Building sustainability under repression in Minsk

Minsk Urban Platform stands as inspiration for urban activists in Central and Eastern Europe and beyond.

 The Менская ўрбаністычная платформа (from now on referred to as Minsk Urban Platform) website displays a distinctly stylish and well-crafted aesthetic. It conveys the sense of a driven collective that not only takes itself seriously but also strives to present itself as such, bridging the realms of politics, urbanism, design, and art in its outreach.

I recall learning about Minsk Urban Platform during its early years in the mid-2010s. I was inspired by the impression its materials left on me. They always seemed to represent cutting-edge insights on urban matters, exhibiting a critical but constructive tone.

As a Helsinki native, I am geographically relatively close to Minsk. Despite (and precisely because of) this proximity, I had always postponed my visit to the city, but one thing was always certain to me: when I eventually went there, my first order of business in the city would be attending an event organised by Minsk Urban Platform.

Most of the text seems to be written in Belarusian. I translate the website and start reading the first paragraph:

“We, the team of the Minsk Urbanist Platform, express solidarity with all Ukrainians, Belarusians, and people around the world who are compelled to be entangled in the war of the 21st century.”

Like all aspects of Belarusian society, Minsk Urban Platform finds itself in an increasingly difficult spot amidst the political repression exerted by Alyaksandr Lukashenka’s regime. Learning about the difficulties of this activist community, which I have come to revere so much over the years, sadly does not surprise me.

While this account may not offer the most cheerful depiction of civil society activism within an oppressive context, it is noteworthy how a dedicated group of urbanists successfully established a network of like-minded individuals in Minsk, collaborating to enhance their city environment and create knowledge on urban matters.

Their work, characterised by its insightfulness and impact, extends beyond local relevance, making them significant to a broader audience beyond their native communities.

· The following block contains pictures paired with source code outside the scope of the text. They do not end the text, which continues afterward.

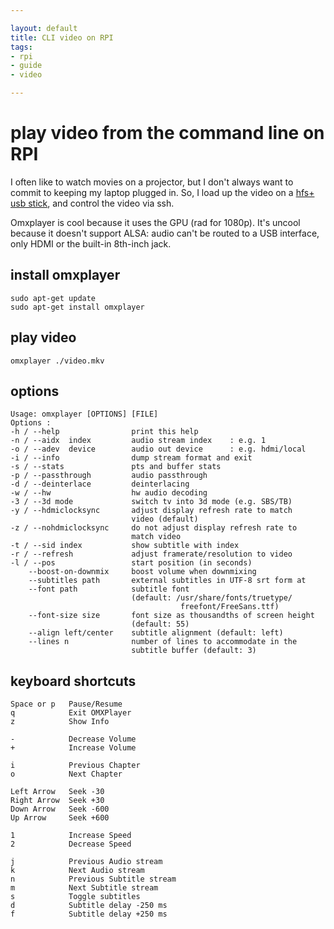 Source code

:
 ```yaml
---

layout: default
title: CLI video on RPI
tags: 
- rpi
- guide
- video

---
```


# play video from the command line on RPI

I often like to watch movies on a projector, but I don't always want to commit to keeping my laptop plugged in. So, I load up the video on a [hfs+ usb stick](rpi-sound), and control the video via ssh.

Omxplayer is cool because it uses the GPU (rad for 1080p). It's uncool because it doesn't support ALSA: audio can't be routed to a USB interface, only HDMI or the built-in 8th-inch jack.

##	install omxplayer

	sudo apt-get update
	sudo apt-get install omxplayer

## play video

	omxplayer ./video.mkv

## options

	Usage: omxplayer [OPTIONS] [FILE]
	Options :
	-h / --help                print this help
	-n / --aidx  index         audio stream index    : e.g. 1
	-o / --adev  device        audio out device      : e.g. hdmi/local
	-i / --info                dump stream format and exit
	-s / --stats               pts and buffer stats
	-p / --passthrough         audio passthrough
	-d / --deinterlace         deinterlacing
	-w / --hw                  hw audio decoding
	-3 / --3d mode             switch tv into 3d mode (e.g. SBS/TB)
	-y / --hdmiclocksync       adjust display refresh rate to match
	                           video (default)
	-z / --nohdmiclocksync     do not adjust display refresh rate to
	                           match video
	-t / --sid index           show subtitle with index
	-r / --refresh             adjust framerate/resolution to video
	-l / --pos                 start position (in seconds)
	    --boost-on-downmix     boost volume when downmixing
	    --subtitles path       external subtitles in UTF-8 srt form at
	    --font path            subtitle font
	                           (default: /usr/share/fonts/truetype/
	                                      freefont/FreeSans.ttf)
	    --font-size size       font size as thousandths of screen height
	                           (default: 55)
	    --align left/center    subtitle alignment (default: left)
	    --lines n              number of lines to accommodate in the
	                           subtitle buffer (default: 3)

## keyboard shortcuts

	Space or p   Pause/Resume
	q            Exit OMXPlayer
	z            Show Info

	-            Decrease Volume
	+            Increase Volume

	i            Previous Chapter
	o            Next Chapter

	Left Arrow   Seek -30
	Right Arrow  Seek +30
	Down Arrow   Seek -600
	Up Arrow     Seek +600

	1            Increase Speed
	2            Decrease Speed

	j            Previous Audio stream
	k            Next Audio stream
	n            Previous Subtitle stream
	m            Next Subtitle stream
	s            Toggle subtitles
	d            Subtitle delay -250 ms
	f            Subtitle delay +250 ms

Their story deserves to be told.

(Un)making the (Belarusian) City

Minsk Urban Platform is a Belarusian non-profit organisation that boasts an interdisciplinary community of activists, researchers, students, and professionals, all united by a common objective: sharing knowledge to gain a deeper understanding of urban issues and collaboratively enhancing urban spaces for the people of Belarus. It serves as a platform for the interaction between diverse stakeholders, ranging from architects and communicators to anthropologists and sociologists.

In practical terms, the community at Minsk Urban Platform is involved in urban research, education, participatory design, the creation of new urban spaces, and the concentration and exchange of knowledge concerning Minsk's urban challenges.

Some of the recent projects of Minsk Urban Platform are visible on the main page of their website. The material, mostly in Belarusian and Russian but some also in English, include events, articles, audio products, and videos.

The themes of Minsk Urban Platform are not only captivating but seem to engage in topical debates of contemporary academia at large. In addition to urban planning topics such as architectural heritage preservation or urban growth and master planning in Belarus, one can find a podcast about decolonisation in Belarusian cities as well as delve into the orientalist aspects in socialist architecture.

The distinctive and insightful perspectives offered on Belarus by Minsk Urban Platform undoubtedly break away from the conventional coverage of the country in the western mainstream consciousness.

I want to know more of Minsk Urban Platform and the people behind it. I decided to contact someone who knows the story better than most.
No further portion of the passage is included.